Freedman v. Maryland, 380 U.S. 51 (1965), was a United States Supreme Court case that ended government-operated rating boards with a decision that a rating board could only approve a film and had no power to ban a film. The ruling also concluded that a rating board must either approve a film within a reasonable time, or go to court to stop a film from being shown in theatres. Other court cases determined that television stations are federally licensed, so local rating boards have no jurisdiction over films shown on television.
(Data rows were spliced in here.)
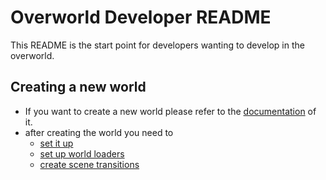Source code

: # Overworld Developer README

This README is the start point for developers wanting to develop in the overworld.

## Creating a new world

- If you want to create a new world please refer to the [documentation](create-new-world.md) of it.
- after creating the world you need to
  - [set it up](add-area.md)
  - [set up world loaders](world-loaders.md)
  - [create scene transitions](scene-transitions.md)
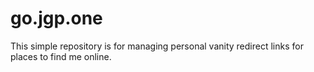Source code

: # go.jgp.one

This simple repository is for managing personal vanity redirect links for places
to find me online.
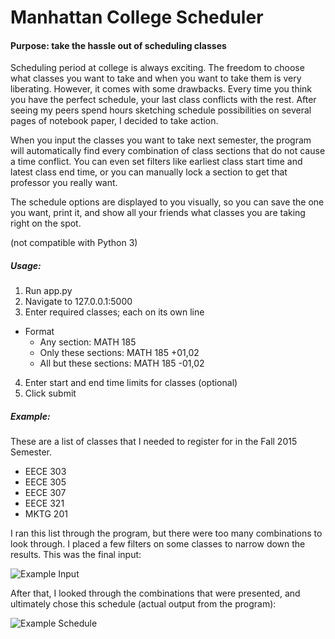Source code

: # Manhattan College Scheduler

#### Purpose: take the hassle out of scheduling classes

Scheduling period at college is always exciting. The freedom to choose what classes you want to take and when you want to take them is very liberating. However, it comes with some drawbacks. Every time you think you have the perfect schedule, your last class conflicts with the rest. After seeing my peers spend hours sketching schedule possibilities on several pages of notebook paper, I decided to take action.

When you input the classes you want to take next semester, the program will automatically find every combination of class sections that do not cause a time conflict. You can even set filters like earliest class start time and latest class end time, or you can manually lock a section to get that professor you really want.

The schedule options are displayed to you visually, so you can save the one you want, print it, and show all your friends what classes you are taking right on the spot.

(not compatible with Python 3)

##### Usage:

1. Run app.py
2. Navigate to 127.0.0.1:5000
3. Enter required classes; each on its own line
  * Format
    * Any section: MATH 185
    * Only these sections: MATH 185 +01,02
    * All but these sections: MATH 185 -01,02
4. Enter start and end time limits for classes (optional)
5. Click submit

##### Example:

These are a list of classes that I needed to register for in the Fall 2015 Semester.
* EECE 303
* EECE 305
* EECE 307
* EECE 321
* MKTG 201

I ran this list through the program, but there were too many combinations to look through. I placed a few filters on some classes to narrow down the results. This was the final input:

![Example Input](http://i.imgur.com/4QMIjNO.png)

After that, I looked through the combinations that were presented, and ultimately chose this schedule (actual output from the program):

![Example Schedule](http://i.imgur.com/jJeeqJe.png)
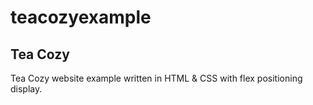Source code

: # teacozyexample

## Tea Cozy

Tea Cozy website example written in HTML & CSS with flex positioning display. 
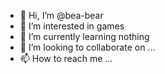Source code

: - 👋 Hi, I’m @bea-bear
- 👀 I’m interested in games
- 🌱 I’m currently learning nothing
- 💞️ I’m looking to collaborate on ...
- 📫 How to reach me ...

<!---
bea-bear/bea-bear is a ✨ special ✨ repository because its `README.md` (this file) appears on your GitHub profile.
You can click the Preview link to take a look at your changes.
--->
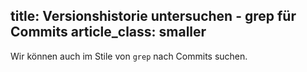 title: Versionshistorie untersuchen - grep für Commits
article_class: smaller
---

Wir können auch im Stile von `grep` nach Commits suchen.

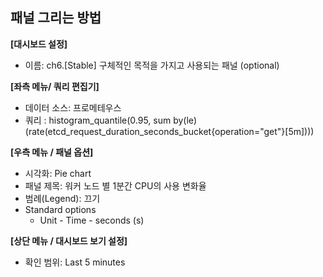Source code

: ## 패널 그리는 방법

**[대시보드 설정]**
* 이름: ch6.[Stable] 구체적인 목적을 가지고 사용되는 패널 (optional)

**[좌측 메뉴/ 쿼리 편집기]**
* 데이터 소스: 프로메테우스
* 쿼리 : histogram_quantile(0.95, sum by(le) (rate(etcd_request_duration_seconds_bucket{operation="get"}[5m])))


**[우측 메뉴 / 패널 옵션]**
* 시각화: Pie chart
* 패널 제목: 워커 노드 별 1분간 CPU의 사용 변화율
* 범례(Legend): 끄기 
* Standard options
  - Unit - Time - seconds (s)

**[상단 메뉴 / 대시보드 보기 설정]**
* 확인 범위: Last 5 minutes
When the movie industry set up its own rating system—the Motion Picture Association of America—most state and local boards ceased operating.

== Background ==
Ronald Freedman challenged the law of Maryland that films must be submitted to the Maryland State Board of Censors before being shown in theaters, claiming it unconstitutional; violating freedom of expression granted by the First Amendment.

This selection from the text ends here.